Given records
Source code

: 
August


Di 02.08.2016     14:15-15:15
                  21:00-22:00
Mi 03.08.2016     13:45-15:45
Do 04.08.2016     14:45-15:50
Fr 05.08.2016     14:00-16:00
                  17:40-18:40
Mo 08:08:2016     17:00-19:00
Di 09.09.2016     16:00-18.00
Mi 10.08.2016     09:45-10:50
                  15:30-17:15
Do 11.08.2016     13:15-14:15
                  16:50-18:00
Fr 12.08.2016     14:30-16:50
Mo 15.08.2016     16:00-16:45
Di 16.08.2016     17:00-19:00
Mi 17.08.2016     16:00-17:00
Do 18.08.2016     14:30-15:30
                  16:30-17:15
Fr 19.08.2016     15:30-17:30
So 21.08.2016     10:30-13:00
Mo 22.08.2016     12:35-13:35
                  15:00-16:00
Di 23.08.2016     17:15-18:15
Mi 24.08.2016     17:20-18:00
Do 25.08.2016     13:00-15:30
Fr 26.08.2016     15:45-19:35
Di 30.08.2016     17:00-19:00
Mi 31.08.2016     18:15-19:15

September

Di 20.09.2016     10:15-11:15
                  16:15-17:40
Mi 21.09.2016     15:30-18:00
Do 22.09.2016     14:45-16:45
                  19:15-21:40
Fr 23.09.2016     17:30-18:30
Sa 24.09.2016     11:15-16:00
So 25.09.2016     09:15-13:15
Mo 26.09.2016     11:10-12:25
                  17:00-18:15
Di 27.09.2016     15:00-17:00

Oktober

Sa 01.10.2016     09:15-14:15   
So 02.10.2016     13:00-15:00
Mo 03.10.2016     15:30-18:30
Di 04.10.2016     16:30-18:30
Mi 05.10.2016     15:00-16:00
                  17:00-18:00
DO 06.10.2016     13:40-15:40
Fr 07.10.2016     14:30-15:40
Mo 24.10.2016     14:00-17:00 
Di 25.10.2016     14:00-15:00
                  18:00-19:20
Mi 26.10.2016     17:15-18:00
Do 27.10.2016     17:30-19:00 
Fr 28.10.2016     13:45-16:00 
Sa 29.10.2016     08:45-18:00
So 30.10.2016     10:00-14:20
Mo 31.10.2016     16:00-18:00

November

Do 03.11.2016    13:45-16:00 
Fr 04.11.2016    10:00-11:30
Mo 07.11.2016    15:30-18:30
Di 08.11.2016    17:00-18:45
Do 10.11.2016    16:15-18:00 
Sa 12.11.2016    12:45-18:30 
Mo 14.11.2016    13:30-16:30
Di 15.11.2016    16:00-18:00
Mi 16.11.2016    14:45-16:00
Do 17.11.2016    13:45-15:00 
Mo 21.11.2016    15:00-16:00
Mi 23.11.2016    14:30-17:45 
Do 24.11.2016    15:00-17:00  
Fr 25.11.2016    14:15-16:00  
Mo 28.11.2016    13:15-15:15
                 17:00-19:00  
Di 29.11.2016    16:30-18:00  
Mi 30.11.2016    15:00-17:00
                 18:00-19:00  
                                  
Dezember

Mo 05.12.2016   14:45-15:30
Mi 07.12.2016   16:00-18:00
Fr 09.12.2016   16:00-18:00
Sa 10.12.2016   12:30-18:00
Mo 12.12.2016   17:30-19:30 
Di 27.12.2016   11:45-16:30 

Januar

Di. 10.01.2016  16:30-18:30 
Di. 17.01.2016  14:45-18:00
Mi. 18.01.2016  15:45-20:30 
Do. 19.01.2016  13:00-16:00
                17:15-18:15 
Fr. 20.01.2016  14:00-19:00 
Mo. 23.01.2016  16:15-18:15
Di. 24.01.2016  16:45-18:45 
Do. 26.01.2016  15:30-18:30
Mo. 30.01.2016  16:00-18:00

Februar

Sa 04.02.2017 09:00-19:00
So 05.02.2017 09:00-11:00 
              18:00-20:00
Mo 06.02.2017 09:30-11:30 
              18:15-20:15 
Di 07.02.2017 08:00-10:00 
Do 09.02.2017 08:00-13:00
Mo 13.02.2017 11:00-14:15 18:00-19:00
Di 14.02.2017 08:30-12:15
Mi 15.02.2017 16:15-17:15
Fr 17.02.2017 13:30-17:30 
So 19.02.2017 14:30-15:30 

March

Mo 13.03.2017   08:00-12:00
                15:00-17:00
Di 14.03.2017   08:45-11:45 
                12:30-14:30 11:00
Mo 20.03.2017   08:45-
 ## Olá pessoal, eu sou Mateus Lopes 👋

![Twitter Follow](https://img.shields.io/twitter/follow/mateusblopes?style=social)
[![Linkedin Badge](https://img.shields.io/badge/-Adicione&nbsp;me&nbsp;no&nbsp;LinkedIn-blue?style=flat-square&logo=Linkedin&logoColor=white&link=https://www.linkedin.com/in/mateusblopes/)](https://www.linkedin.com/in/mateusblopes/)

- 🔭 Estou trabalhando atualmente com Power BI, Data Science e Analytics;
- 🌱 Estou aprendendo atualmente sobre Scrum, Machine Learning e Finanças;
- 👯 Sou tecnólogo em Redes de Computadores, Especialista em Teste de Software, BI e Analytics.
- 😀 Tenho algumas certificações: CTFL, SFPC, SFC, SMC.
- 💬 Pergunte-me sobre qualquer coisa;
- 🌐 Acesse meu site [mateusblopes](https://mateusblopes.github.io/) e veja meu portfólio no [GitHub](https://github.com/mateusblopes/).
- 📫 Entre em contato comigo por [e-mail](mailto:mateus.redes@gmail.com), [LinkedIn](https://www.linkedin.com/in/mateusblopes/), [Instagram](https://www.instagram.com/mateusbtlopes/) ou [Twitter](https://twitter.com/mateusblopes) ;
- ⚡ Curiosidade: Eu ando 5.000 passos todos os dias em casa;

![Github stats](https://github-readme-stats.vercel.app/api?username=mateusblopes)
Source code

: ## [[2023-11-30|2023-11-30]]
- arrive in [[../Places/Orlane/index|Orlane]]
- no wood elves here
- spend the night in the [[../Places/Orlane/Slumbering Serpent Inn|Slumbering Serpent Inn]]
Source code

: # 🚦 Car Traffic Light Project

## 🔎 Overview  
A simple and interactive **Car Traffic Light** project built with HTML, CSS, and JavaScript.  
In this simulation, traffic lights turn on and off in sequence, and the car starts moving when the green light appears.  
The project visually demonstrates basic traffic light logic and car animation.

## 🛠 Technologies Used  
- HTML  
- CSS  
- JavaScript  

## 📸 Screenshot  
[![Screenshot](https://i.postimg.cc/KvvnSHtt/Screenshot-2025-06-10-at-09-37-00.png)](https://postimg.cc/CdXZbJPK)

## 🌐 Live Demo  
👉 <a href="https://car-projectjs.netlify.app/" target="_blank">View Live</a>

Exercise brief
Copy each line above where the string "Places" occurs.

Solution to this task
- arrive in [[../Places/Orlane/index|Orlane]]
- spend the night in the [[../Places/Orlane/Slumbering Serpent Inn|Slumbering Serpent Inn]]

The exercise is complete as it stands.